There is a law in science that every action has an equal and opposite reaction. The Hindu philosopher of yore also believed and professed the same, nay, they improved on this law and came out with the unique law of Karma. Law of Karma is to be described separately on my other blog (Vedanta, the Ultimate Philosophy). If you wish to know the delicacies of actions and understand their repercussions, you are most welcome to visit that blog. Here, let us limit ourselves to the essentials. What ever you do to others, will come back to you in form of a reaction. For this reason some DO’s’ and DON’T’s are formulated by the doctors of psychology for rational people. I reproduce their findings and conclusions in eight DO’s and seven DON’Ts below:-

DO

1.          Think well of others.
2.          Be good to others.
3.          Speak well of people.
4.          Get your mind off yourself.
5.          Have some common interest with others,
6.          Be adjustable.
7.          Be an interesting person.
8.          Be yourself.

DON’T

1.          Be undependable.

2.          Be argumentative.
3.          Be vulgar.
4.          Be sarcastic.
5.          Be boastful and noisy.
6.          Be too inquisitive.
7.          Be too aggressive.


RULES FOR ATTRACTIVENESS


There is nothing new to these rules if you know the saying “as you sow so you reap”. All boys and girls wish to be more and more attractive. The psychologists have delved deep into this desire and discovered five great rules for attractiveness. Do you want to know them? These rules are placed below:-

1.          Be clean.
2.          Be energetic
3.          Cultivate good expression.
4.          Cultivate good manners.
5.          Be tactful.

BE TACTFUL. Please look at the last one, “Be tactful”. While we converse with others we normally overlook their mental reactions. That shows our grossness. If we are little careful, it is not difficult to realize how the other person(s) is/are reacting to our talk. The reactions are always printed in their eyes, if only we know how to read them. That is not very difficult too. Suppose you tell some one, “Man, listen to me first” and watch the impression of your words in the eyes of that person. Then you speak the same thing to other man little tactfully, “Gentleman, kindly (or please) listen to me first.” Will you see the similar impression? No. Once on a Railway yard an English Officer was scolding his Indian subordinate, “Man, why didn't you do this?” Swami Vivekananda on hearing this sentence approached the officer and corrected him, “The proper word of address is ‘Gentleman’ and not ‘man’. It is sad to note that you have forgotten your own language.” An expert diplomat once defined the diplomatic language, “You say the bitterest things in a way that the same is received by the other party as a favour being done”. I am sure you are familiar with this famous Sanskrit saying (सत्यं ब्रूयात प्रियं ब्रूयात न ब्रूयात सत्यमप्रियम). This means that you must speak the truth but it should be a pleasing one. Unpleasant truths should not be spoken at all. This was about “tactful” speaking. The same thing is applicable in other social intercourse.
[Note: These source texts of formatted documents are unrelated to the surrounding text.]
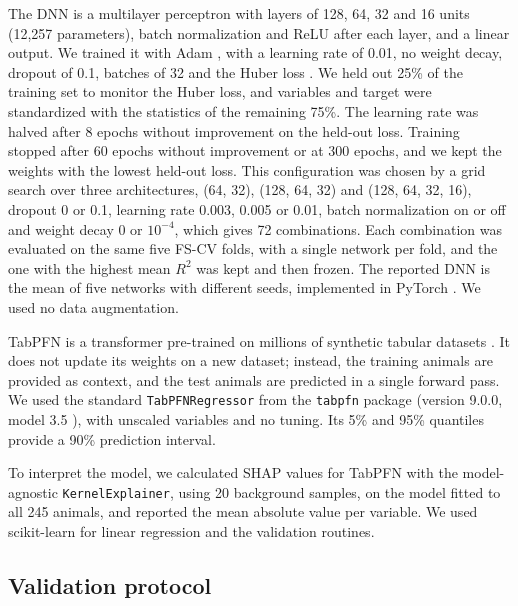 \documentclass[12pt]{article}
\begin{document}
The DNN is a multilayer perceptron with layers of 128, 64, 32 and 16 units (12,257 parameters), batch normalization \cite{ioffe2015batchnorm} and ReLU after each layer, and a linear output. We trained it with Adam \cite{kingma2015adam}, with a learning rate of 0.01, no weight decay, dropout of 0.1, batches of 32 and the Huber loss \cite{huber1964robust}. We held out 25\% of the training set to monitor the Huber loss, and variables and target were standardized with the statistics of the remaining 75\%. The learning rate was halved after 8 epochs without improvement on the held-out loss. Training stopped after 60 epochs without improvement or at 300 epochs, and we kept the weights with the lowest held-out loss. This configuration was chosen by a grid search over three architectures, (64, 32), (128, 64, 32) and (128, 64, 32, 16), dropout 0 or 0.1, learning rate 0.003, 0.005 or 0.01, batch normalization on or off and weight decay 0 or $10^{-4}$, which gives 72 combinations. Each combination was evaluated on the same five FS-CV folds, with a single network per fold, and the one with the highest mean $R^2$ was kept and then frozen. The reported DNN is the mean of five networks with different seeds, implemented in PyTorch \cite{pytorch2026}. We used no data augmentation.

TabPFN is a transformer pre-trained on millions of synthetic tabular datasets \cite{hollmann2025tabpfn}. It does not update its weights on a new dataset; instead, the training animals are provided as context, and the test animals are predicted in a single forward pass. We used the standard \texttt{TabPFNRegressor} from the \texttt{tabpfn} package (version 9.0.0, model 3.5 \cite{jager2026tabpfn35}), with unscaled variables and no tuning. Its 5\% and 95\% quantiles provide a 90\% prediction interval.

To interpret the model, we calculated SHAP values \cite{lundberg2017shap} for TabPFN with the model-agnostic \texttt{KernelExplainer}, using 20 background samples, on the model fitted to all 245 animals, and reported the mean absolute value per variable. We used scikit-learn \cite{pedregosa2011sklearn} for linear regression and the validation routines.

\subsection{Validation protocol}\label{sec:val}
\end{document}
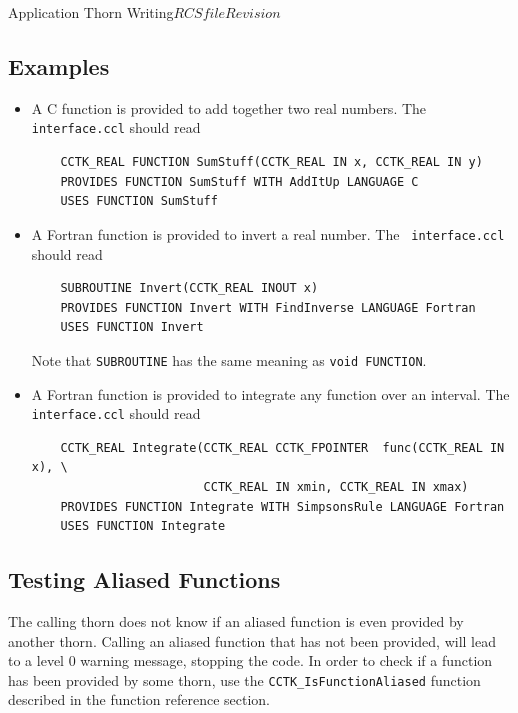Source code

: \begin{cactuspart}{Application Thorn Writing}{$RCSfile$}{$Revision$}
\subsection{Examples}

\begin{itemize}
\item A C function is provided to add together two real numbers. The {\tt
    interface.ccl} should read
\begin{verbatim}
    CCTK_REAL FUNCTION SumStuff(CCTK_REAL IN x, CCTK_REAL IN y)
    PROVIDES FUNCTION SumStuff WITH AddItUp LANGUAGE C
    USES FUNCTION SumStuff
\end{verbatim}

\item A Fortran function is provided to invert a real number. The {\tt
    interface.ccl} should read
\begin{verbatim}
    SUBROUTINE Invert(CCTK_REAL INOUT x)
    PROVIDES FUNCTION Invert WITH FindInverse LANGUAGE Fortran
    USES FUNCTION Invert
\end{verbatim}
\noindent Note that \texttt{SUBROUTINE} has the same meaning as \texttt{void
  FUNCTION}.

\item A Fortran function is provided to integrate any function over
  an interval. The \texttt{interface.ccl} should read
\begin{verbatim}
    CCTK_REAL Integrate(CCTK_REAL CCTK_FPOINTER  func(CCTK_REAL IN x), \
                        CCTK_REAL IN xmin, CCTK_REAL IN xmax)
    PROVIDES FUNCTION Integrate WITH SimpsonsRule LANGUAGE Fortran
    USES FUNCTION Integrate
\end{verbatim}

\end{itemize}

\subsection{Testing Aliased Functions}

The calling thorn does not know if an aliased function is even
provided by another thorn. Calling an aliased function that has not
been provided, will lead to a level 0 warning message, stopping the
code. In order to check if a function has been provided by some thorn,
use the \texttt{CCTK\_IsFunctionAliased} function described in the
function reference section.



\end{cactuspart}
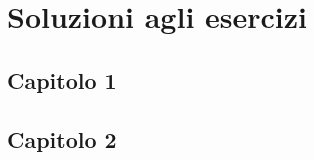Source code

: 
\chapter{Soluzioni agli esercizi}
\section*{Capitolo 1}
\def\thesection{1.1}
\begin{esercizi}
	\item
	\item
	\item
	\item
	\item
\end{esercizi}
\section*{Capitolo 2}
\def\thesection{2.1}
\begin{esercizi}
	\item
	\item
	\item
	\item
	\item
\end{esercizi}
\def\thesection{2.2}
\begin{esercizi}
	\item
	\item
	\item
	\item
	\item
\end{esercizi}
\def\thesection{2.3}
\begin{esercizi}
	\item
	\item
	\item
	\item
	\item
\end{esercizi}
\def\thesection{2.4}
\begin{esercizi}
	\item
	\item
	\item
	\item
	\item
\end{esercizi}
\def\thesection{2.5}
\begin{esercizi}
	\item
	\item
	\item
	\item
	\item
\end{esercizi}
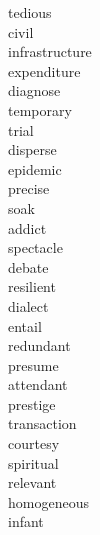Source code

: \documentclass[a4paper, 10pt]{ctexart}
\begin{document}
\begin{multicols*}{2}
\begin{description}
\item[tedious]

\item[civil]

\item[infrastructure]

\item[expenditure]

\item[diagnose]

\item[temporary]

\item[trial]

\item[disperse]

\item[epidemic]

\item[precise]

\item[soak]

\item[addict]

\item[spectacle]

\item[debate]

\item[resilient]

\item[dialect]

\item[entail]

\item[redundant]

\item[presume]

\item[attendant]

\item[prestige]

\item[transaction]

\item[courtesy]

\item[spiritual]

\item[relevant]

\item[homogeneous]

\item[infant]


\end{description}
\end{multicols*}
\end{document}
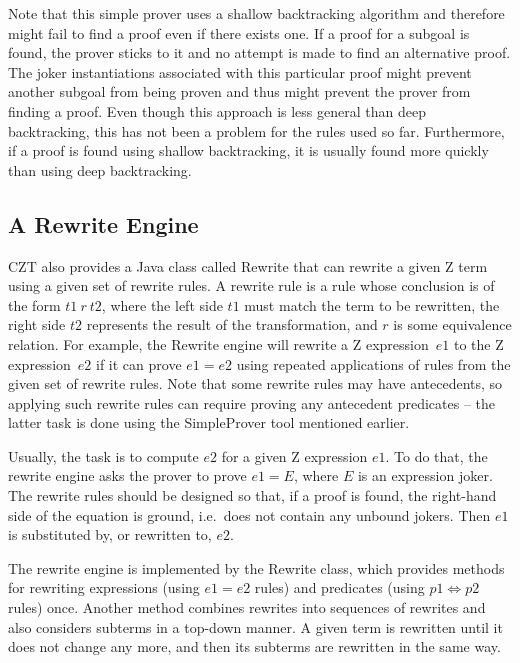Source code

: \documentclass{entcs}
\begin{document}
Note that this simple prover uses a shallow backtracking algorithm and
therefore might fail to find a proof even if there exists one.  If a
proof for a subgoal is found, the prover sticks to it and no attempt
is made to find an alternative proof.  The joker instantiations
associated with this particular proof might prevent another subgoal
from being proven and thus might prevent the prover from finding a
proof.  Even though this approach is less general than deep
backtracking, this has not been a problem for the rules used so far.
Furthermore, if a proof is found using shallow backtracking, it is
usually found more quickly than using deep backtracking.

\subsection{A Rewrite Engine} \label{sec:rewrite}

CZT also provides a Java class called Rewrite that can rewrite a given
Z term using a given set of rewrite rules.  A rewrite rule is a rule
whose conclusion is of the form $t1~r~t2$, where the left side $t1$
must match the term to be rewritten, the right side $t2$ represents
the result of the transformation, and $r$ is some equivalence
relation.  For example, the Rewrite engine will rewrite a Z
expression~$e1$ to the Z expression~$e2$ if it can prove $e1 = e2$
using repeated applications of rules from the given set of rewrite
rules.  Note that some rewrite rules may have antecedents, so applying
such rewrite rules can require proving any antecedent predicates --
the latter task is done using the SimpleProver tool mentioned earlier.

Usually, the task is to compute $e2$ for a given Z expression $e1$.
To do that, the rewrite engine asks the prover to prove $e1 = E$,
where $E$ is an expression joker.  The rewrite rules should be
designed so that, if a proof is found, the right-hand side of the
equation is ground, i.e.\ does not contain any unbound jokers.  Then
$e1$ is substituted by, or rewritten to, $e2$.

The rewrite engine is implemented by the Rewrite class, which provides
methods for rewriting expressions (using $e1 = e2$ rules) and
predicates (using $p1 \iff p2$ rules) once.  Another method combines
rewrites into sequences of rewrites and also considers subterms in a
top-down manner.  A given term is rewritten until it does not change
any more, and then its subterms are rewritten in the same way.
\end{document}
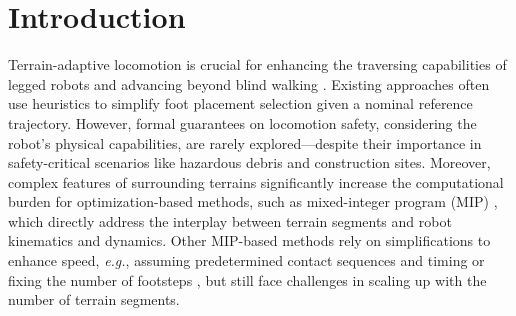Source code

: \documentclass[letterpaper, 10 pt, conference]{ieeeconf}
\begin{document}
\section{Introduction}




Terrain-adaptive locomotion is crucial for enhancing the traversing capabilities of legged robots and advancing beyond blind walking \cite{di2018dynamic,kim2019highly, zhou2022momentum}. Existing approaches often use heuristics \cite{fankhauser2018robust,jenelten2020perceptive,agrawal2022vision,grandia2023perceptive, asselmeier2024hierarchical} to simplify foot placement selection given a nominal reference trajectory. However, formal guarantees on locomotion safety, considering the robot's physical capabilities, are rarely explored—despite their importance in safety-critical scenarios like hazardous debris and construction sites. Moreover, complex features of surrounding terrains significantly increase the computational burden for optimization-based methods, such as mixed-integer program (MIP) \cite{valenzuela2016mixed,shirai2022simultaneous,jiang2023locomotion}, which directly address the interplay between terrain segments and robot kinematics and dynamics. Other MIP-based methods rely on simplifications to enhance speed, \textit{e.g.}, assuming predetermined contact sequences and timing \cite{deits2014footstep,ponton2016convex,ding2020kinodynamic,tonneau2020sl1m,risbourg2022real,acosta2023bipedal} or fixing the number of footsteps \cite{aceituno2017simultaneous}, but still face challenges in scaling up with the number of terrain segments.
\end{document}

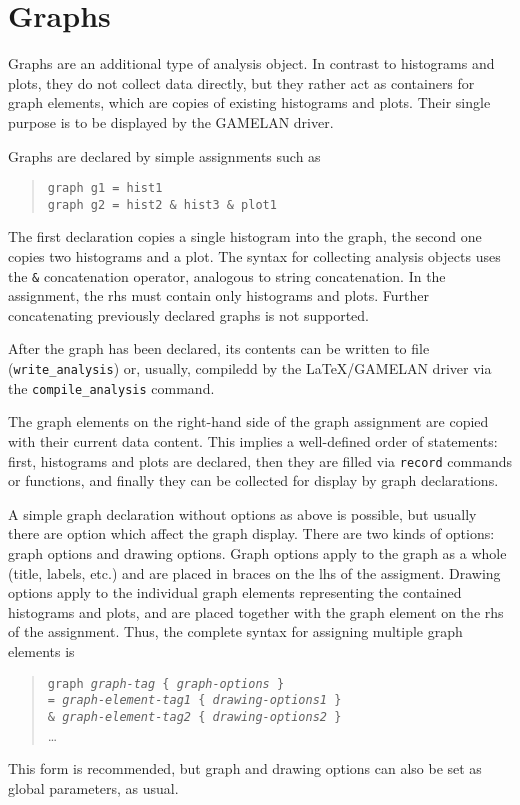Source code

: \documentclass[12pt]{book}
\newcommand{\ttt}[1]{\texttt{#1}}
\begin{document}
\section{Graphs}
\label{sec:graphs}

Graphs are an additional type of analysis object.  In contrast to histograms
and plots, they do not collect data directly, but they rather act as
containers for graph elements, which are copies of existing histograms and
plots.  Their single purpose is to be displayed by the GAMELAN driver.

Graphs are declared by simple assignments such as
\begin{quote}
  \begin{footnotesize}
    \ttt{graph g1 = hist1}
\\
    \ttt{graph g2 = hist2 \& hist3 \& plot1}
  \end{footnotesize}
\end{quote}
The first declaration copies a single histogram into the graph, the second one
copies two histograms and a plot.  The syntax for collecting analysis objects
uses the \ttt{\&} concatenation operator, analogous to string concatenation.
In the assignment, the rhs must contain only histograms and plots.  Further
concatenating previously declared graphs is not supported.

After the graph has been declared, its contents can be written to file
(\ttt{write\_analysis}) or, usually, compiledd by the \LaTeX/GAMELAN driver
via the \ttt{compile\_analysis} command.

The graph elements on the right-hand side of the graph assignment are copied
with their current data content.  This implies a well-defined order of
statements: first, histograms and plots are declared, then they are filled via
\ttt{record} commands or functions, and finally they can be collected for
display by graph declarations.

A simple graph declaration without options as above is possible, but usually
there are option which affect the graph display.  There are two kinds of
options: graph options and drawing options.  Graph options apply to the graph
as a whole (title, labels, etc.) and are placed in braces on the lhs of the
assigment.  Drawing options apply to the individual graph elements
representing the contained histograms and plots, and are placed together with
the graph element on the rhs of the assignment.  Thus, the complete syntax for
assigning multiple graph elements is
\begin{quote}
  \begin{footnotesize}
    \ttt{graph \emph{graph-tag} \{ \emph{graph-options} \}}
\\
    \ttt{= \emph{graph-element-tag1} \{ \emph{drawing-options1} \}}
\\
    \ttt{\& \emph{graph-element-tag2} \{ \emph{drawing-options2} \}}
\\
     \ldots
  \end{footnotesize}
\end{quote}
This form is recommended, but graph and drawing options can also be set as
global parameters, as usual.
\end{document}
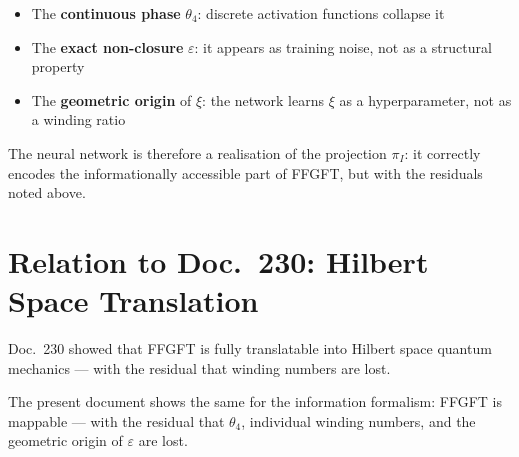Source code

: \begin{itemize}
  \item The \textbf{continuous phase} $\theta_4$: discrete activation
        functions collapse it
  \item The \textbf{exact non-closure} $\varepsilon$: it appears as
        training noise, not as a structural property
  \item The \textbf{geometric origin} of $\xi$: the network learns $\xi$
        as a hyperparameter, not as a winding ratio
\end{itemize}

The neural network is therefore a realisation of the projection $\pi_I$:
it correctly encodes the informationally accessible part of FFGFT,
but with the residuals noted above.

\section{Relation to Doc.~230: Hilbert Space Translation}

Doc.~230 showed that FFGFT is fully translatable into Hilbert space
quantum mechanics --- with the residual that winding numbers are lost.

The present document shows the same for the information formalism:
FFGFT is mappable --- with the residual that $\theta_4$, individual
winding numbers, and the geometric origin of $\varepsilon$ are lost.

\begin{center}
\renewcommand{\arraystretch}{1.3}
{\small
{}
}
\end{center}

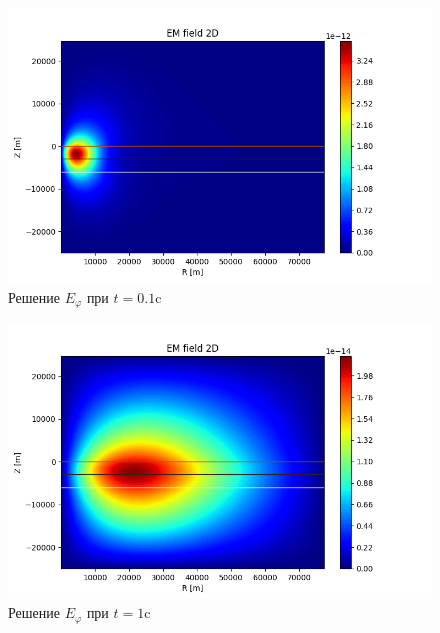 \begin{figure}
	\centering
	\vspace*{0.7cm}
	\includegraphics[width=0.95\linewidth]{images/Answer_E_time_layer_45.png}
	\caption{Решение $E_{\varphi}$ при $t = 0.1$c}
	\label{fig:E_phi_2}
\end{figure} 

\begin{figure}
	\centering
	\vspace*{0.7cm}
	\includegraphics[width=0.95\linewidth]{images/Answer_E_time_layer_60.png}
	\caption{Решение $E_{\varphi}$ при $t = 1$c}
	\label{fig:E_phi_3}
\end{figure} 

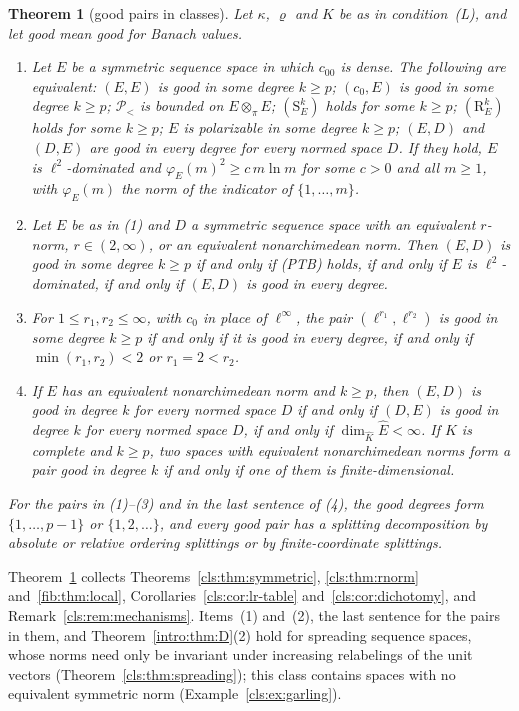 \documentclass[11pt]{amsart}
\theoremstyle{definition}
\theoremstyle{remark}
\numberwithin{equation}{section}
\newcommand{\Kh}{\widehat K}
\theoremstyle{plain}
\newtheorem{introtheorem}{Theorem}
\theoremstyle{definition}
\theoremstyle{plain}
\newcommand{\cP}{\mathcal P}
\begin{document}
\begin{introtheorem}[good pairs in classes]\label{intro:thm:E}
Let $\kappa$, $\varrho$ and $K$ be as in condition~\textup{(L)}, and let good mean good for Banach values.
\begin{enumerate}
\item Let $E$ be a symmetric sequence space in which $c_{00}$ is dense. The following are equivalent: $(E,E)$ is good
in some degree $k\ge p$; $(c_0,E)$ is good in some degree $k\ge p$; $\cP_<$ is bounded on $E\otimes_\pi E$;
$(\mathrm S^k_E)$ holds for some $k\ge p$; $(\mathrm R^k_E)$ holds for some $k\ge p$; $E$ is polarizable in some degree $k\ge p$; $(E,D)$ and $(D,E)$ are good in every
degree for every normed space $D$. If they hold, $E$ is $\ell^2$-dominated and $\varphi_E(m)^2\ge c\,m\ln m$ for some
$c>0$ and all $m\ge1$, with $\varphi_E(m)$ the norm of the indicator of $\{1,\dots,m\}$.
\item Let $E$ be as in \textup{(1)} and $D$ a symmetric sequence space with an equivalent $r$-norm, $r\in(2,\infty)$,
or an equivalent nonarchimedean norm. Then $(E,D)$ is good in some degree $k\ge p$ if and only if \textup{(PTB)}
holds, if and only if $E$ is $\ell^2$-dominated, if and only if $(E,D)$ is good in every degree.
\item For $1\le r_1,r_2\le\infty$, with $c_0$ in place of $\ell^\infty$, the pair $(\ell^{r_1},\ell^{r_2})$ is good in
some degree $k\ge p$ if and only if it is good in every degree, if and only if $\min(r_1,r_2)<2$ or $r_1=2<r_2$.
\item If $E$ has an equivalent nonarchimedean norm and $k\ge p$, then $(E,D)$ is good in degree $k$ for every normed
space $D$ if and only if $(D,E)$ is good in degree $k$ for every normed space $D$, if and only if $\dim_{\Kh}\widehat E<\infty$. If $K$ is complete and $k\ge p$, two
spaces with equivalent nonarchimedean norms form a pair good in degree $k$ if and only if one of them is
finite-dimensional.
\end{enumerate}
For the pairs in \textup{(1)}--\textup{(3)} and in the last sentence of \textup{(4)}, the good degrees form
$\{1,\dots,p-1\}$ or $\{1,2,\dots\}$, and every good pair has a splitting decomposition by absolute or relative
ordering splittings or by finite-coordinate splittings.
\end{introtheorem}

Theorem~\ref{intro:thm:E} collects Theorems~\ref{cls:thm:symmetric}, \ref{cls:thm:rnorm} and~\ref{fib:thm:local},
Corollaries~\ref{cls:cor:lr-table} and~\ref{cls:cor:dichotomy}, and Remark~\ref{cls:rem:mechanisms}. Items~(1)
and~(2), the last sentence for the pairs in them, and Theorem~\ref{intro:thm:D}(2) hold for spreading sequence spaces,
whose norms need only be invariant under increasing relabelings of the unit vectors (Theorem~\ref{cls:thm:spreading});
this class contains spaces with no equivalent symmetric norm (Example~\ref{cls:ex:garling}).
\end{document}
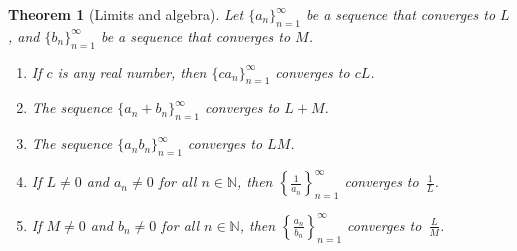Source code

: \documentclass[12pt]{amsart}
\newcommand{\N}{\mathbb{N}}
\numberwithin{equation}{section}
\theoremstyle{plain} %
\newtheorem{thm}[equation]{Theorem}
\theoremstyle{definition}
\theoremstyle{remark}
\begin{document}
\begin{thm}[Limits and algebra]\label{thm99}
Let $\{a_n\}_{n=1}^\infty$ be a sequence that converges to $L$, and $\{b_n\}_{n=1}^\infty$ be a sequence that converges to $M$.
\begin{enumerate}
\item If $c$ is any real number, then $\{ c a_n\}_{n=1}^\infty$ converges to $cL$.
\item The sequence $\{a_n + b_n\}_{n=1}^\infty$ converges to $L+M$.
\item The sequence $\{a_n b_n\}_{n=1}^\infty$ converges to $LM$.
\item If $L\neq 0$ and $a_n\neq 0$ for all $n\in \N$, then $\displaystyle\left\{\frac{1}{a_n}\right\}_{n=1}^\infty$\!\!\! converges to~$\displaystyle \frac{1}{L}$.
\item If $M\neq 0$ and $b_n\neq 0$ for all $n\in \N$, then $\displaystyle\left\{\frac{a_n}{b_n}\right\}_{n=1}^\infty$\!\!\! converges to~$\displaystyle \frac{L}{M}$.
\end{enumerate}
\end{thm}
\end{document}
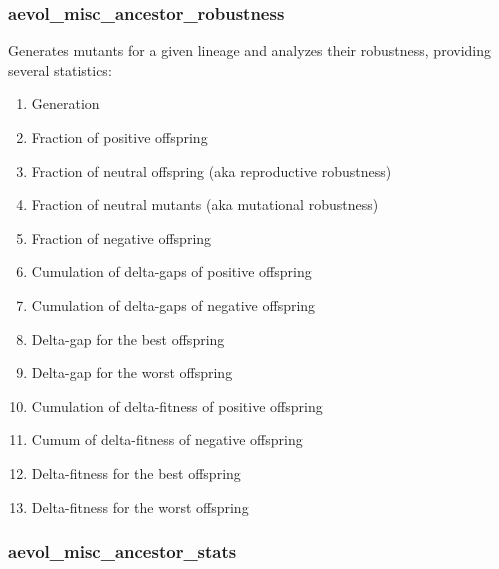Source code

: \subsubsection{aevol\_misc\_ancestor\_robustness}
Generates mutants for a given lineage and analyzes their robustness, providing several statistics:
\begin{enumerate}
	
	\item Generation 
	\item Fraction of positive offspring 
	\item Fraction of neutral offspring (aka reproductive robustness) 
	\item Fraction of neutral mutants (aka mutational robustness) 
	\item Fraction of negative offspring 
	\item Cumulation of delta-gaps of positive offspring
	\item Cumulation of delta-gaps of negative offspring
	\item Delta-gap for the best offspring 
	\item Delta-gap for the worst offspring 
	\item Cumulation of delta-fitness of positive offspring 
	\item Cumum of delta-fitness of negative offspring
	\item Delta-fitness for the best offspring
	\item Delta-fitness for the worst offspring
\end{enumerate}


\subsubsection{aevol\_misc\_ancestor\_stats}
You must also contemplate on other points and grasp their intent and import in day to day life.

CONCLUSION


So, never impose yourself on others. Respect their feelings and sentiments. The reason is simple. If you are not tactful during the conversation or other social intercourse you loose the basic rationale of COMMUNICATION. It becomes meaningless tirade or simply a hollow harangue. So be careful. Incorporate necessary improvement in your habits.